Re: Archiving by month

1999-09-06 Thread PS Mitchell

Hi Jeff,

I'm sorry you had problems with my previous date code - hope it hasn't
caused you much grief.  I just didn't realise there were mail clients out
there which produced malformed date strings (well, ones that date(1) can't
read at least).

The last patch to mailme I sent was (again) incorrect as it didn't
take care of multiple Received: lines, and the junk on a Received line
before the semicolon.  I've attached a patch (again from your original
source) which deals with this (it uses the top Received: line which I think
is safest), and also skips the date code completely unless it's a monthly
list, just so that any problems don't affect non-monthly lists at all.  But
providing x-archive-with-list is formatted ok, or Received:  lines are
sensible (which come from your server so they are), malformed dates
hopefully should be a thing of the past.

With regard to attachments: I copied over your own MIMEargs (just added a
target=), and I've gone back and regenerated my archives here with your
rcfile alone: and yes, I think it's with text/plain attachments that the
msg* subdirectory gets created.  I don't know why they don't tack
.dir on the end for these attachments, at least here, but I'm sure
it's not a worry.

Paul


--- mailme.jeff Mon Sep  6 21:17:09 1999
+++ mailme  Mon Sep  6 21:01:19 1999
@@ -103,6 +103,25 @@
 } '
 }
 
+# Special case of grab() for Received: lines
+# This is because we want to take first occurrence
+# Example usage: cat messageheaders | receiveme
+receiveme() {
+$NAWK '
+BEGIN {
+m = ^Received:
+}
+{
+if (match($0, m)) {
+print $0
+getline
+while ( $0 ~ /^[ \t]+/) {
+print $0; getline
+}
+}
+} '
+}
+
 # Get all email addresses, and precede them with a carat.
 # Example usage: cat RMAIL | waterfall
 waterfall () {
@@ -318,10 +337,6 @@
 X13=`echo $T | grab mailing-list` #use later
 X14=`echo $T | grab list-post`
 
-# If indexing by month, we care about the date
-DATE=`echo $T | grab date`
-JUSTDATE=`echo $DATE | sed 's/^date: //i'`
-
 # Extract email addresses
 CHANCE=$(echo $TO $CC $X1 $X2 $X3 $X4 $X5 $X6 $X7 $X8 $X9 $X10 $X11 $X14 |\
 waterfall)
@@ -453,6 +468,29 @@
 MONFLAG=$HOME/vault/$ESCAPED_NAME/monthly
 if [ -f $MONFLAG ]
 then
+
+# If indexing by month, we care about the date
+# If importing, see if x-archive-with-date is set first.
+# Use Date: as last resort because of mis-set clocks.
+   XDATE=`echo $T | grab x-archive-with-date`
+   [ ! $XDATE ]  XDATE=`echo $T | receiveme`
+   [ ! $XDATE ]  XDATE=`echo $T | grab date`
+   if [ ! $XDATE ]
+   then
+   emergency_divert NODATE Unable to find any date field.
+   exit -1
+   fi
+   JUSTDATE=`echo $XDATE | sed -e 's/^date: //i' \
+  -e 's/^x-archive-with-date: //i' \
+  -e 's/^received:.*; //i'`
+   date -d $JUSTDATE  /dev/null 21
+   ex=$?
+   if [ $ex != 0 ]
+   then
+   emergency_divert NODATE Unable to find valid date field.
+   exit -1
+   fi
+
 echok info Now switching to monthly indexing
 MM=`date -d $JUSTDATE +%Y-month-%m`
 MONBEG=`date -d $JUSTDATE +%m/01/%Y:00:00:00.00`



Re: Archiving by month

1999-09-06 Thread Earl Hood

On September 5, 1999 at 13:49, Jeff Breidenbach wrote:

 Paul, see how attachments end up in subdirectories, for example
 http:[EMAIL PROTECTED]/msg00459.html
 The default rcfile puts attachments in a subdirectory, with a .dir
 extension. You are probably overriding the MIMEArgs directive, or
 perhaps .html attachments are treated differently.

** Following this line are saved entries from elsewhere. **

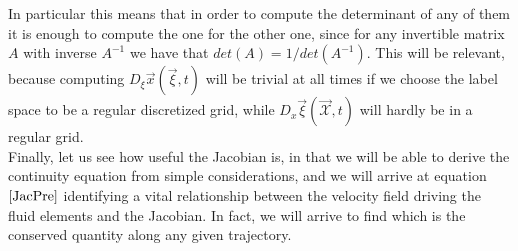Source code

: \documentclass[11pt, a4paper]{article} %
\newcommand{\x}{\mathcal{X}}
\DeclareRobustCommand{\mybox}[2][gray!20]{%
\begin{tcolorbox}[   %
        left=1cm,
        right=1cm,
        top=0.5cm,
        bottom=0.5cm,
        colback=#1,
        colframe=#1,
        width=\dimexpr\textwidth\relax, 
        enlarge left by=0mm,
        boxsep=5pt,
        arc=0pt,outer arc=0pt,
        ]
        #2
\end{tcolorbox}
}
\begin{document}
\mybox{
In particular this means that in order to compute the determinant of any of them it is enough to compute the one for the other one, since for any invertible matrix $A$ with inverse $A^{-1}$ we have that $det(A)=1/det(A^{-1})$. This will be relevant, because computing $D_\xi \vec{x}(\vec{\xi},t)$ will be trivial at all times if we choose the label space to be a regular discretized grid, while $D_x \vec{\xi}(\vec{\x},t)$ will hardly be in a regular grid.\\

Finally, let us see how useful the Jacobian is, in that we will be able to derive the continuity equation from simple considerations, and we will arrive at equation $\eqref{JacPre}$ identifying a vital relationship between the velocity field driving the fluid elements and the Jacobian. In fact, we will arrive to find which is the conserved quantity along any given trajectory.\\

}
\end{document}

I think the problem is a change in mhexternal.pl of MHonArc in
the naming of attachment subdirectories.  It appears I did not
mention it in CHANGES, but here is the SCCS delta comment on it:

D 2.7 99/06/25 13:59:18+05:00 [EMAIL PROTECTED] 22 21  3/3/228
P /home/ehood/work/perl/MHonArc/lib/mhexternal.pl
C Removed addition of .dir to subdir.

According to the date, it was applicable for v2.4.0 or v2.4.1.  I
cannot remember the exact reason for the change, but some user had
problems with the .dir so I figured no harm (ha ha) would occur
if I removed the .dir.

I do not know how htdig works, but can it index specified list of
file types (eg: .html, .txt), or can you specify a regex/glob mask
(or match) to control indexing?

--ewh



Re: Archiving by month

1999-09-06 Thread Jeff Breidenbach


Hi htdig folks,

I'm having a bit of a problem getting what I want from the htdig
configuration options. Lots of people, myself included, use htdig in
conjunction with MHonArc. In the current release version of MHonArc
(2.4.3, which I recently upgraded to) attachments may be stored in
subdirectories as following:

The first URL is the message, while the second is the attachment.
No need to follow the links, just look at their structure.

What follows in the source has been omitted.